2017 NFL draft prospect countdown, No. 7: Marshon Lattimore, CB, Ohio State
What you need to know: Lattimore landed in Columbus in 2014, but he didn’t make his presence felt until ’16. The main reason: hamstring troubles—he required surgery on his left hammy during his first year as a Buckeye, then tweaked the right hamstring multiple times in ’15. As a result, he entered his redshirt sophomore year with all of four career tackles. It didn’t take him long to make a significant impact last season, though. Lattimore picked off two passes (including a pick-six) in Ohio State’s second game, against Tulsa, then added another INT during a road win at Oklahoma. He finished the year with four interceptions, 41 tackles and 14 pass breakups, plus a second-team All-Big Ten nod (first-team by the coaches).

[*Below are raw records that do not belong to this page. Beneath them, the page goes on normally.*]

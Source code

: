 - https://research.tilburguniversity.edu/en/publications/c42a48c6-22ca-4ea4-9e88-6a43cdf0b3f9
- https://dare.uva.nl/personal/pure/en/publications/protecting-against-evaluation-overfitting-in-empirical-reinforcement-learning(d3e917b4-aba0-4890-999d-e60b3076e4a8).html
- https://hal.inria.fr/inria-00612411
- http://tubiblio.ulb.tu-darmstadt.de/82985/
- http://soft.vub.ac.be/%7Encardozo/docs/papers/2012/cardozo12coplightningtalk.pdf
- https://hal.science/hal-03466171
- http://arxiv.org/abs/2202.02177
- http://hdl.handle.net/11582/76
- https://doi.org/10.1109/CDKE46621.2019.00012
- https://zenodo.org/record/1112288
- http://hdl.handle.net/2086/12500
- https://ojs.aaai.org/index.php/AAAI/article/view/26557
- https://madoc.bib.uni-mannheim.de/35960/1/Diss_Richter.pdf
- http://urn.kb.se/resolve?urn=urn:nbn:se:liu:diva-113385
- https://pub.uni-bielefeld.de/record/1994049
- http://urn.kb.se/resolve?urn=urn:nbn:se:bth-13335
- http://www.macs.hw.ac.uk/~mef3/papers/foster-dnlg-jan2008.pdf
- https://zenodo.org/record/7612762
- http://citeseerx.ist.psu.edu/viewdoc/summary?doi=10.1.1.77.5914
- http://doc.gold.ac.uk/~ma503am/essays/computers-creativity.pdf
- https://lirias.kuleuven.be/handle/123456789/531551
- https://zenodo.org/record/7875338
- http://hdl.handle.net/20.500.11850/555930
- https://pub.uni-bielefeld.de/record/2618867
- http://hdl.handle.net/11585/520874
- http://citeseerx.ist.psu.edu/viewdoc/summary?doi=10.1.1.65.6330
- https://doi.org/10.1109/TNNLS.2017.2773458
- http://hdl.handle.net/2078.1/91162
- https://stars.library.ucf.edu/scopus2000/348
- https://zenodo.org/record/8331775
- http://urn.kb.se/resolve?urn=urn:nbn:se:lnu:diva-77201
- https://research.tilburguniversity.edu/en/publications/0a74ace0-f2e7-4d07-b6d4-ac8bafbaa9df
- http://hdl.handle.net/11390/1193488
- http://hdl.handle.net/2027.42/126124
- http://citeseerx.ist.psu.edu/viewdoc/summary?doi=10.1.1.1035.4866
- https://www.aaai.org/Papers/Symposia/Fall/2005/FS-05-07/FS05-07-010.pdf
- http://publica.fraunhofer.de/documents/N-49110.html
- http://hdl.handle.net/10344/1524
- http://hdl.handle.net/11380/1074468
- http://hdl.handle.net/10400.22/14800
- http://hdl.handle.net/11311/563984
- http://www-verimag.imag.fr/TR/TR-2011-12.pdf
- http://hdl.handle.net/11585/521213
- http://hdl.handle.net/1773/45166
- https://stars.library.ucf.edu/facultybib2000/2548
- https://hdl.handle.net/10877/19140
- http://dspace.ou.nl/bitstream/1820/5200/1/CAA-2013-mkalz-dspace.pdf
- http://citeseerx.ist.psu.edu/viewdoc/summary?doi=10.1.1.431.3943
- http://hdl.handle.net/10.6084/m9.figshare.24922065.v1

Strengths: He’s a cornerback with wide receiver quickness and a linebacker’s mentality.
Lattimore’s combine numbers highlighted the athleticism: 4.36-second 40, 38.5-inch vertical, 132-inch broad jump. He has an explosive burst, which shows up when he’s trying to mimic a receiver inside and even more so when he has to flip his hips and streak up the sideline. Receivers may make catches against him, but they are usually going to have to be contested ones. He rarely allowed his man to get separation during Ohio State’s 2016 season.
While Lattimore has decent size (6' 0", 193 pounds), the manner in which he plays makes him an imposing playmaker. He pulls right up to the line in an aggressive press coverage, attempting to block off those inside releases and force players outside where his speed really shines.

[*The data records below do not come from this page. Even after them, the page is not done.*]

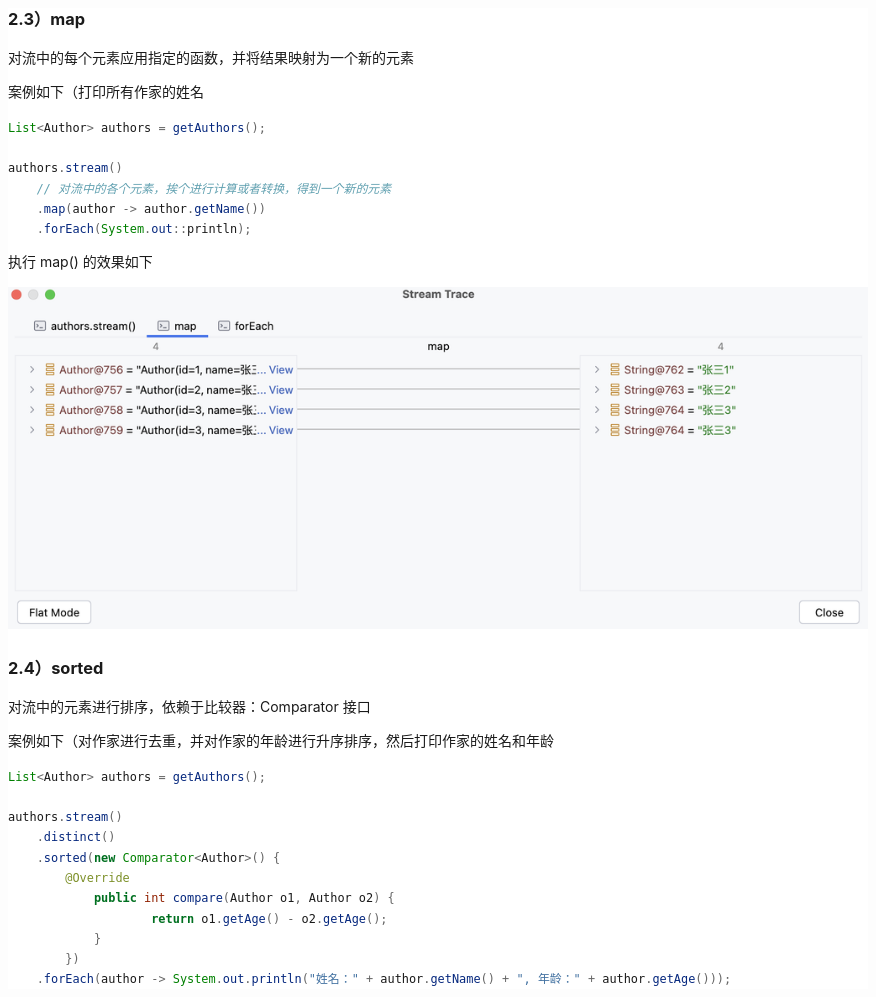 

### 2.3）map

对流中的每个元素应用指定的函数，并将结果映射为一个新的元素



案例如下（打印所有作家的姓名

```java
List<Author> authors = getAuthors();

authors.stream()
    // 对流中的各个元素，挨个进行计算或者转换，得到一个新的元素
    .map(author -> author.getName())
    .forEach(System.out::println);
```



执行 map() 的效果如下

![image-20240814104128925](assets/image-20240814104128925.png)



### 2.4）sorted

对流中的元素进行排序，依赖于比较器：Comparator 接口



案例如下（对作家进行去重，并对作家的年龄进行升序排序，然后打印作家的姓名和年龄

```java
List<Author> authors = getAuthors();

authors.stream()
    .distinct()
    .sorted(new Comparator<Author>() {
        @Override
            public int compare(Author o1, Author o2) {
            		return o1.getAge() - o2.getAge();
            }
        })
    .forEach(author -> System.out.println("姓名：" + author.getName() + ", 年龄：" + author.getAge()));
```
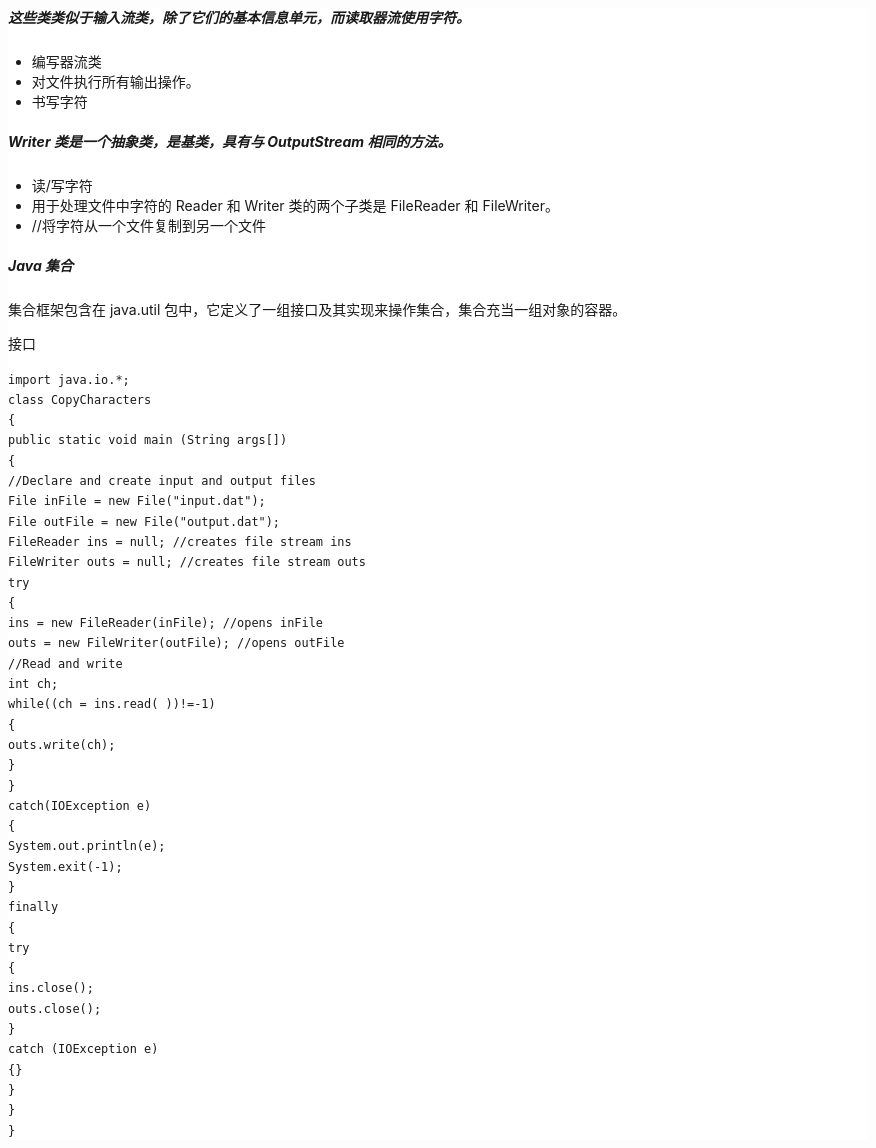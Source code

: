 ##### 这些类类似于输入流类，除了它们的基本信息单元，而读取器流使用字符。

*   编写器流类
*   对文件执行所有输出操作。
*   书写字符

##### Writer 类是一个抽象类，是基类，具有与 OutputStream 相同的方法。

*   读/写字符
*   用于处理文件中字符的 Reader 和 Writer 类的两个子类是 FileReader 和 FileWriter。
*   //将字符从一个文件复制到另一个文件

##### **Java 集合**

集合框架包含在 java.util 包中，它定义了一组接口及其实现来操作集合，集合充当一组对象的容器。

接口

```
import java.io.*;
class CopyCharacters
{
public static void main (String args[])
{
//Declare and create input and output files
File inFile = new File("input.dat");
File outFile = new File("output.dat");
FileReader ins = null; //creates file stream ins
FileWriter outs = null; //creates file stream outs
try
{
ins = new FileReader(inFile); //opens inFile
outs = new FileWriter(outFile); //opens outFile
//Read and write
int ch;
while((ch = ins.read( ))!=-1)
{
outs.write(ch);
}
}
catch(IOException e)
{
System.out.println(e);
System.exit(-1);
}
finally
{
try
{
ins.close();
outs.close();
}
catch (IOException e)
{}
}
}
}

```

As a run defender, he uses his hands to shed blockers the way that a defender on the first or second level might. Once he gets to the ball, he is a punishing tackler. The technique isn’t exactly clean (more on that below), but he drives hard with his shoulder to lay a lick. He’s not just occupying space until another defender arrives to help; he wants to end plays.
The NFL never knows, for sure, how a player is going to respond and mature once he reaches the professional level, so something always can go wrong. But as he heads into the draft, Lattimore is about as complete a cornerback prospect as there will be.
Weaknesses: Let’s circle back to the tackling. It is far from a fatal flaw, especially for a cornerback, but Lattimore’s desire to land a huge hit can leave him out of control on occasion. NFL running backs can bounce off even the most forceful of shoulder blows from a defensive back, so making sure that he wraps up will be a focus for Lattimore moving forward.
Aside from that, the lingering concern with Lattimore comes from the hamstring history.
“I actually had to get an MRI for my [left] hamstring, even though it happened all the way in 2014,” said Lattimore of his combine medical checks. “They still want to see if there is anything wrong with it. My hamstrings are fine right now, but I had to get an MRI on the one that I tore.”
A day after making that comment, Lattimore came up hobbling at the end of his combine 40. Initial reports on that injury pointed to the hamstring again, but Lattimore tweeted that he had tweaked his hip flexor instead.
The long-term durability concerns could be a knock against him, nonetheless. He’ll have to show, too, that his physical brand of play can be maintained against NFL receivers, most of whom will not hesitate to deliver a shot themselves when the chance arises.